Ella hubiera pedido mucho más.

Pero no lo dijo.

Sería inútil.

Sabía que Mich no la entendía. Nunca la entendería.

Por eso continuó con su vida habitual.

Saliendo con Jack, aunque Jack no siempre llegaba, o saliendo sola y esperando por Michael noches enteras. Unas veces llegaba lleno de ansiedades, otras, Michael llegaba cansado, muerto de sueño, algunas noches ni siquiera llegaba.

Admiraba su profesionalidad, la forma absoluta con que cumplía con su deber de médico, pero ¿y ella? ¿Qué hacía ella entretanto?

Pensar.

Volverse loca.

Hacerse a la idea de que vivía sola y que algunas noches de su vida (muchas) su amante acudía a verla. ¿Era suficiente?

Deseó tener un hijo.

Tal vez así las cosas cambiaran. No intentó convencer a Michael. Ni siquiera le mencionó el asunto, pero dada la experiencia adquirida a su lado, hizo cuanto pudo para que aquel hijo se engendrara.

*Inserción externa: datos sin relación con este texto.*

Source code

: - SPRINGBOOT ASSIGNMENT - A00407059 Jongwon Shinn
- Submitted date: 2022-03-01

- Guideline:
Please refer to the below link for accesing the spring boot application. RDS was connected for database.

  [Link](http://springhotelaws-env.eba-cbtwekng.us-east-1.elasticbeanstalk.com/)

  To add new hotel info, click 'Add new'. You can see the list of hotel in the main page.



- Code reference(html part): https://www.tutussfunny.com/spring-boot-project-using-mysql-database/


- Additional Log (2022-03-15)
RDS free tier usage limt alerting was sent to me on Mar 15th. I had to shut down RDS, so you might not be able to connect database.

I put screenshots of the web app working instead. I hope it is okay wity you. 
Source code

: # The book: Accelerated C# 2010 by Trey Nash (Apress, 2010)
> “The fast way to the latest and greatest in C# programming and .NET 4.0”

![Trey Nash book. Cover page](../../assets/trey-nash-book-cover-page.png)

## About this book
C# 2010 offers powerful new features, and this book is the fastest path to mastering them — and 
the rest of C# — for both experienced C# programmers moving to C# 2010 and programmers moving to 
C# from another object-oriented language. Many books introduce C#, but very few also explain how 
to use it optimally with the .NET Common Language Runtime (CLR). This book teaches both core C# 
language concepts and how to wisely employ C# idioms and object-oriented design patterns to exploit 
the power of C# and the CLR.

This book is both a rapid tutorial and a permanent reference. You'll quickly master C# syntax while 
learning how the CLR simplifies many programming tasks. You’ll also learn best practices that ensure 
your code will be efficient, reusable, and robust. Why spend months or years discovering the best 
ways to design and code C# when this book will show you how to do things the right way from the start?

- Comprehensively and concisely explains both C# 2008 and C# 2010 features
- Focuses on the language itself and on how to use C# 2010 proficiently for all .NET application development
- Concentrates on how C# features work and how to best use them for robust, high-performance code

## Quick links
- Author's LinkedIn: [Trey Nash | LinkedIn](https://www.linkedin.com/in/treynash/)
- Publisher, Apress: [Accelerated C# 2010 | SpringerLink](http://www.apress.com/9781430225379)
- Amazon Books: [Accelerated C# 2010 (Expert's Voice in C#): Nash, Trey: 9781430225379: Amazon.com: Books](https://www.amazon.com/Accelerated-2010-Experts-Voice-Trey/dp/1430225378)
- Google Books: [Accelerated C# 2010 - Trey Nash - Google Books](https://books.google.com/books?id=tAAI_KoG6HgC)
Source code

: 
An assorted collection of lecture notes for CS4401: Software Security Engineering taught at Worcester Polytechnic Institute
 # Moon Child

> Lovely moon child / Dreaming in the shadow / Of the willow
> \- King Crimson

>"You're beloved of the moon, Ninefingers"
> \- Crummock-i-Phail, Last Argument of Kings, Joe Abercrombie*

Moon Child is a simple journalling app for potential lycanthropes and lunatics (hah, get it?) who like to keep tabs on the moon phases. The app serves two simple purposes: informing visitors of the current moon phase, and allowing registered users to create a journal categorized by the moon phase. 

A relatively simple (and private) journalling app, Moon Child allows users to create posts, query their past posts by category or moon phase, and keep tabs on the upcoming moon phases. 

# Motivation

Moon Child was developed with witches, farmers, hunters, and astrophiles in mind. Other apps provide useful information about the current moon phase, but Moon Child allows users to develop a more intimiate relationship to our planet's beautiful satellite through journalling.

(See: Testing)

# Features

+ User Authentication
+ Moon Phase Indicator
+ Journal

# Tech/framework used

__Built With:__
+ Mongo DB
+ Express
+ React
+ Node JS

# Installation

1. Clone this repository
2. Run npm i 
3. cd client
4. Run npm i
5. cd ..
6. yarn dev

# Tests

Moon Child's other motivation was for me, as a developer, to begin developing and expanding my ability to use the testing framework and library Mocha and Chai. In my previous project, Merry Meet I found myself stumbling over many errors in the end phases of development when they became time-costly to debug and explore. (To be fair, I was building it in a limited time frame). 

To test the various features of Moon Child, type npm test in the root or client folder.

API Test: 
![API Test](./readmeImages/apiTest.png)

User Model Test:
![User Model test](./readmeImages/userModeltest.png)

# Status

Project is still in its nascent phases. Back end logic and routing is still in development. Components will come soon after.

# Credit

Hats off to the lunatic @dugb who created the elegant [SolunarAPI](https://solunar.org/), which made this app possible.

A veces tenía conversaciones con Jack. Largas, confusas, delatoras.

En las huidas de Jack notaba lo que aquél sentía. Pero ella necesitaba una compañía afectuosa, aunque no amorosa, y Jack era el único hombre que su marido le enviaba para acompañarla cuando él no podía hacerlo, que era casi siempre.

Por eso su amistad con Jack se iba estrechando.

Jack era distinto a Michael. Entretanto en Michael había una pasión desmedida, incontrolable, en Jack había una sensibilidad especial para comprenderla, para saber lo que pensaba antes de que lo dijera, para adivinar sus pensamientos, para tener largos tête a tête interminables.

Con Michael no se podía hablar más que de pasión, porque cuando estaba con ella para la pasión vivía. Con Jack, en cambio, se podía hablar de política, de literatura, de los sentimientos humanos, de comprensión y desazones, inquietudes y despechos.

Así, aquellas conversaciones se hacían interminables y así llegaban a entendimientos profundos sin que ellos mismos se dieran cuenta.

Fue uno de aquellos anocheceres que Jack llegó a su casa cuando ella se vestía para salir.

—¿No te ha llamado tu marido? —preguntó desde el salón.

—No.

—Pues lo hará. Se marcha.

Casi inmediatamente apareció Cris en el umbral de la puerta del living que desembocaba en el salón grande. Vestía una falda lisa con un pliegue delante y una camisa aún por fuera de la cinturilla de la falda. Llevaba el cepillo en la mano y el rostro sin maquillaje, lo que le hacía más niña y más hermosa.

—¿Qué dices?

Jack tomaba su copa habitual.

—Me ha llamado para decírmelo y para recomendarme que no te descuidara.

—Pero... ¿adonde va?

—A un congreso a Nueva York.

—¡Oh...! —y después, sin poderlo evitar—. ¿Solo?

—Pues no me dijo que fuese acompañado.

Sonaba el teléfono en aquel instante.

—Es él —dijo Cris desilusionada—, me dará la noticia, se irá después de venir a recoger su maletín y se acabó... —puso el auricular en el oído—. Diga.

—Oye, Cris —era él, en efecto—, tengo que irme de viaje esta misma noche... Un congreso, ya sabes.

Ella no sabía. Le amaba, pero apenas si sabía nada de su marido excepto de la forma que amaba cuando la hacía suya.

—Iré por casa a recoger el maletín. Tú puedes salir igual. Ya sé dónde lo tengo todo. Vendré dentro de una semana.

Le estallaban las sienes.

Sentía los ojos de Jack fijos, quietos en su rostro.

y hubiera querido evitar lo que dijo. Pero no pudo.

—¿Solo? ¿No puedo... acompañarte?

—Imposible. Hasta la semana próxima, cariño.

Así. Sin más.

Oyó el chasquido del teléfono y después se quedó rígida mirando a Jack.

—Márchate, Jack —dijo—. Hoy no salgo. Espero por él.

Jack giró sobre sí, depositó el vaso sobre el mostrador del bar y salió recogiendo su gabán y su sombrero.